First, the study revives and further develops the late Durkheim’s theorisation of morality which was left unfinished and under-recognized. The paper proposes the concept of moral order which connects key elements of what creates a morality of society in a Durkheimian perspective: the power of the social (moral ideals, moral authority, social attachment to the group) and the power of the individual, which all shape the moral obligation, the central element of morality. The paper further elaborates Durkheim’s ideas by the conceptualisation and operationalisation of moral obligation which has not received much sociological attention.
Second, employing the above conceptualisation, the paper contributes to our understanding of the moral transformations of Russian society. The study analyses discourses constructed in the public space by powerful authorities shaping the moral order, the state and popular media, over the period 1976-2021. Using thematic analysis, the research focuses on the gradual transformation of each element of the moral order, their continuities and discontinuities.
Late Soviet moral order which established moral obligations for each individual and the collective, in relation to society and the common, was internally undermined by perestroika and dismantled in the late 1980s.
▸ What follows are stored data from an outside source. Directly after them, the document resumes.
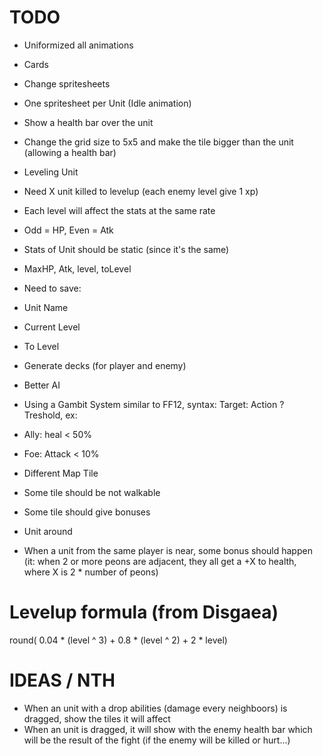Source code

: TODO
====

* Uniformized all animations
 * Cards

* Change spritesheets
 * One spritesheet per Unit (Idle animation)

* Show a health bar over the unit
 * Change the grid size to 5x5 and make the tile bigger than the unit (allowing a health bar)

* Leveling Unit
 * Need X unit killed to levelup (each enemy level give 1 xp)
 * Each level will affect the stats at the same rate
  * Odd = HP, Even = Atk
 * Stats of Unit should be static (since it's the same)
  * MaxHP, Atk, level, toLevel
 * Need to save:
  * Unit Name
  * Current Level
  * To Level

* Generate decks (for player and enemy)

* Better AI
 * Using a Gambit System similar to FF12, syntax: Target: Action ? Treshold, ex:
  * Ally: heal < 50%
  * Foe: Attack < 10%

* Different Map Tile
 * Some tile should be not walkable
 * Some tile should give bonuses

* Unit around
 * When a unit from the same player is near, some bonus should happen (it: when 2 or more peons are adjacent, they all get a +X to health, where X is 2 * number of peons)

Levelup formula (from Disgaea)
==============================

round( 0.04 * (level ^ 3) + 0.8 * (level ^ 2) + 2 * level)

IDEAS / NTH
===========

* When an unit with a drop abilities (damage every neighboors) is dragged, show the tiles it will affect
* When an unit is dragged, it will show with the enemy health bar which will be the result of the fight (if the enemy will be killed or hurt...)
The moral order shaped in early 1990s has been reinforced throughout the entire post-Soviet period. It was completely different from the perestroika’s humanistic, universal human values perspective. Moral ideals of the market and the new Russian statehood were constructed as the rejection of Soviet collectivity, the common, and the social. The Soviet norm of ‘everyone’ working for society became a neoliberal subject working for oneself, navigating the consumer market and paying taxes. Soviet rights and obligations were replaced with human rights and freedoms. The idea of justice already weakened in the Soviet time became the justification of inequality. In a Durkheimian perspective, such a moral order lacking sociality necessarily leads to the ‘self-aggrandizement’ of the state and prioritisation of patriotic duties to the state.